The final scraper class is nearly identical to the first_async_scraper except for some additional arguments for the functions xp_run(), and _xp_fetch() to accept the expiry dates. Also notice that the hard coded URL in the xp_run function is slightly different in that it is formatted to accept the ETF symbol and an expiration date. 


# ================================================
# async by url + expirations
class xp_async_scraper:
    def __init__(self):
        pass

    async def _xp_fetch(self, symbol, expiry, url, session, headers):
        """fn: to retrieve option quotes as JSON
        Params:
            symbol : str(), ETF
            expiry : str(), "YYYY-MM-DD"
            url : str(), request url
            session : aiohttp.ClientSession() object
            headers : dict() containing header info
        Returns:
            response : JSON/Python Dict
        """
        async with session.post(url.format(symbol, expiry), headers=headers) as response:
            return await response.json(content_type=None)

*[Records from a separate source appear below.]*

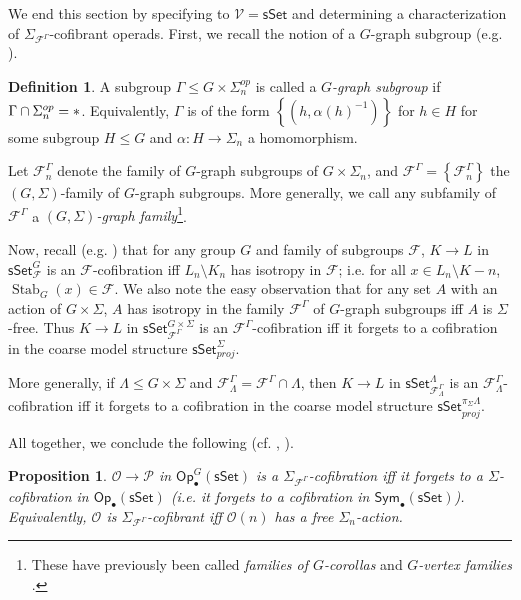 \documentclass[a4paper,10pt
,draft
]{article}%
\numberwithin{equation}{section}
\numberwithin{figure}{section}
\newtheorem{proposition}[equation]{Proposition}%
\theoremstyle{definition} %
\newtheorem{definition}[equation]{Definition}%
\newcommand{\set}[1]{\left\{#1\right\}}%
\newcommand{\Sym}{\ensuremath{\mathsf{Sym}}}%
\newcommand{\sSet}{\ensuremath{\mathsf{sSet}}}%
\newcommand{\Op}{\mathsf{Op}}%
\DeclareMathOperator{\Stab}{Stab}
\newcommand{\F}{\ensuremath{\mathcal F}}
\newcommand{\V}{\ensuremath{\mathcal V}}
\renewcommand{\O}{\ensuremath{\mathcal O}}
\renewcommand{\P}{\ensuremath{\mathcal P}}
\newcommand{\1}{\ensuremath{\mathbbm 1}}%
\begin{document}
We end this section by specifying to $\V = \sSet$ and determining a characterization of $\Sigma_{\F^\Gamma}$-cofibrant operads.
First, we recall the notion of a $G$-graph subgroup (e.g. \cite[Defn. 6.34]{BP_geo}).
\begin{definition}
      \label{GRAPHSUB_DEF}
      A subgroup $\Gamma \leq G \times \Sigma_n^{op}$ is called a \textit{$G$-graph subgroup} if
      $\Gamma \cap \Sigma_n^{op} = \**$.
      Equivalently, $\Gamma$ is of the form $\set{(h, \alpha(h)^{-1})}$ for $h \in H$ for some subgroup $H \leq G$ and $\alpha \colon H \to \Sigma_n$ a homomorphism.

      Let $\F_n^\Gamma$ denote the family of $G$-graph subgroups of $G \times \Sigma_n$, and $\F^\Gamma = \set{\F_n^{\Gamma}}$ the $(G,\Sigma)$-family of $G$-graph subgroups.
      More generally, we call any subfamily of $\F^{\Gamma}$ a \textit{$(G,\Sigma)$-graph family}\footnote{These have previously been called \textit{families of $G$-corollas} \cite[Defn. 4.44]{BP_geo} and \textit{$G$-vertex families} \cite[Defn. 9.3]{Per18}.}.
\end{definition}

Now, recall (e.g. \cite[Prop. 2.16]{Ste16}) that for any group $G$ and family of subgroups $\F$,
$K \to L$ in $\sSet^{G}_\F$ is an $\F$-cofibration iff $L_n \setminus K_n$ has isotropy in $\F$; i.e. for all $x \in L_n \setminus K-n$, $\Stab_{G}(x) \in \F$. 
% 
We also note the easy observation that for any set $A$ with an action of $G \times \Sigma$,
$A$ has isotropy in the family $\F^\Gamma$ of $G$-graph subgroups
iff
$A$ is $\Sigma$-free.
% 
Thus $K \to L$ in $\sSet^{G \times \Sigma}_{\F^\Gamma}$ is an $\F^\Gamma$-cofibration
iff
it forgets to a cofibration in the coarse model structure $\sSet^\Sigma_{proj}$.

More generally, if $\Lambda \leq G \times \Sigma$ and $\F^\Gamma_{\Lambda} = \F^\Gamma \cap \Lambda$,
then $K \to L$ in $\sSet^{\Lambda}_{\F^\Gamma_\Lambda}$ is an $\F^\Gamma_\Lambda$-cofibration
iff
it forgets to a cofibration in the coarse model structure $\sSet^{\pi_{\Sigma}\Lambda}_{proj}$.
      
All together, we conclude the following (cf. \cite[Remark 6.7]{Per18}, \cite[discussion before Thm. 2.31]{BP_edss}).

\begin{proposition}
      \label{SGS_COF_PROP}
      $\O \to \P$ in $\Op_\bullet^G(\sSet)$ is a $\Sigma_{\F^\Gamma}$-cofibration iff
      it forgets to a $\Sigma$-cofibration in $\Op_\bullet(\sSet)$
      (i.e. it forgets to a cofibration in $\Sym_\bullet(\sSet)$).
      Equivalently, $\O$ is $\Sigma_{\F^\Gamma}$-cofibrant iff $\O(n)$ has a free $\Sigma_n$-action.
\end{proposition}








\newpage

{}

\end{document}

    async def xp_run(self, symbol, expirys, user_agent):
        """fn: to aggregate response option quotes
        Params:
            symbol : str(), ETF
            expirys : list of date str() "YYYY-MM-DD"
            user_agent : str()
        Returns:
            responses : list of JSON
        """
        url = "https://core-api.barchart.com/v1/options/chain?symbol={}&fields=strikePrice%2ClastPrice%2CpercentFromLast%2CbidPrice%2Cmidpoint%2CaskPrice%2CpriceChange%2CpercentChange%2Cvolatility%2Cvolume%2CopenInterest%2CoptionType%2CdaysToExpiration%2CexpirationDate%2CsymbolCode%2CsymbolType&groupBy=optionType&expirationDate={}&raw=1&meta=field.shortName%2Cfield.type%2Cfield.description"

        headers = {
                "Accept":"application/json",
                "Accept-Encoding":"gzip, deflate, sdch, br",
                "Accept-Language":"en-US,en;q=0.8",
                "Connection":"keep-alive",
                "Host":"core-api.barchart.com",
                "Origin":"https://www.barchart.com",
                "Referer":"https://www.barchart.com/etfs-funds/quotes/{}/options",
                "User-Agent":user_agent,
                }

        tasks = []
        async with aiohttp.ClientSession() as session:
            for expiry in expirys:
                headers['Referer'] = headers['Referer'].format(symbol)
                task = asyncio.ensure_future(self._xp_fetch(symbol, expiry, url, session, headers))
                tasks.append(task)
            # gather returns responses in original order not arrival order
            #   https://docs.python.org/3/library/asyncio-task.html#task-functions
            responses = await asyncio.gather(*tasks)
            return responses

last_price_scraper class

This class has the same structure and form as the other scraper classes except slightly simpler. The purpose of this class is to simply retrieve the basic html source for each ETF so that we can later extract the last quote price for the underlying equity. 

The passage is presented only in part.